French ratatouille salad
Everyone knows the French classic, ratatouille. This time though, not in it's warm version but a salad version. Make sure you roast the vegetables long enough so that they develop a bruin tinge which makes this salad even more delicious. Enjoy!
What do you need
This is enough for four portions. The recipe is from Sla | Organic Salad Bar
- 2 zucchini's
- 2 eggplants
- 2 capsicums
- 3 red onions
- 6 cloves of garlic
- 100 ml olive oil
- 1 1/2 tsp salt
- black pepper
- 1 tbsp dried oregano
- 2 large tomatoes
- 2 bunches of basil
- juice from 2 lemons
- 2 tbsp water
- 150ml olive oil
- 200gr rucola
This is how you make it
Pre-heat the oven to 180 degrees.

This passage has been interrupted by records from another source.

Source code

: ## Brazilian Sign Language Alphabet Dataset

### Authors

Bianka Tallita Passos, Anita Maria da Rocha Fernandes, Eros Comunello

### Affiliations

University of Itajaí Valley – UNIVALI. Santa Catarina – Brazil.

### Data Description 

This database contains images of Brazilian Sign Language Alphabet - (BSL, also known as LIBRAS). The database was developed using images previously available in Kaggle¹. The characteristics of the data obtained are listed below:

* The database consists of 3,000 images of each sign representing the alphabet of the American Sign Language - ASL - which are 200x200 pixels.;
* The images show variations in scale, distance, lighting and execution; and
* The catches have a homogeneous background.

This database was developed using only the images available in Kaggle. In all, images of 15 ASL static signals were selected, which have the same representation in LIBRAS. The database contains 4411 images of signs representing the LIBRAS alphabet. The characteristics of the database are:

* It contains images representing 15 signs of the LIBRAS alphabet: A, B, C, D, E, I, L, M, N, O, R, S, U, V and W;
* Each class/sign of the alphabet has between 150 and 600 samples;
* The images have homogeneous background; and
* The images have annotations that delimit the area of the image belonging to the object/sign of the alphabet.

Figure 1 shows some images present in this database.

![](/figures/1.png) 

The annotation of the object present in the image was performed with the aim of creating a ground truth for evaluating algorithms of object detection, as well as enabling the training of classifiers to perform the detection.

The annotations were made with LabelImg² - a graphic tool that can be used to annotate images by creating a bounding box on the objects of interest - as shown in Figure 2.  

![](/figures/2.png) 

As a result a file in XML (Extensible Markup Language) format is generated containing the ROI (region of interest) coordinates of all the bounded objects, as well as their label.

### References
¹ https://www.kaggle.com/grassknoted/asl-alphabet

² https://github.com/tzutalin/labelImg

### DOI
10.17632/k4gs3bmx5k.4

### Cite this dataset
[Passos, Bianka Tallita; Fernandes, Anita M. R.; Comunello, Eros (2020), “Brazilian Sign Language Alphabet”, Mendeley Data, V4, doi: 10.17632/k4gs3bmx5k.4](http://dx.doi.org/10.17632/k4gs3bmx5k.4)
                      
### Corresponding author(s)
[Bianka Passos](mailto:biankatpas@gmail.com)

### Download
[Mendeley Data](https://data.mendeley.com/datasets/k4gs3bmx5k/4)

Slice the eggplant lengthwise in four and then cut into pieces of about 2cm. Slice the zucchinis into 1 1/2 cm slices. Cut the capsicums in half and slice into strips about 3 cm wide. Peel the onions and slice lengthwise through the middle. Press the garlic cloves until flat with the side of a cooking knife.
Place the vegetables onto a baking tray (on baking paper) and sprinkle with olive oil. Sprinkle one teaspoon of salt, a pinch of pepper and dried oregano over the vegetables and toss well. Roast the vegetables for 25 to 35 minutes in the middle of a heated oven and turn them over half way through cooking time.
Slice the tomatoes through the middle (widthwise) and then into wedges. Puree the basil, lemon juice, water, 1/2 teaspoon salt, pinch of pepper and the rest of the olive oil with a staafmixer until a thick dressing. Toss the rucola onto a plate and arrange the vegetables ontop and finish with dressing. This salad is best eten lukewarm. Enjoy!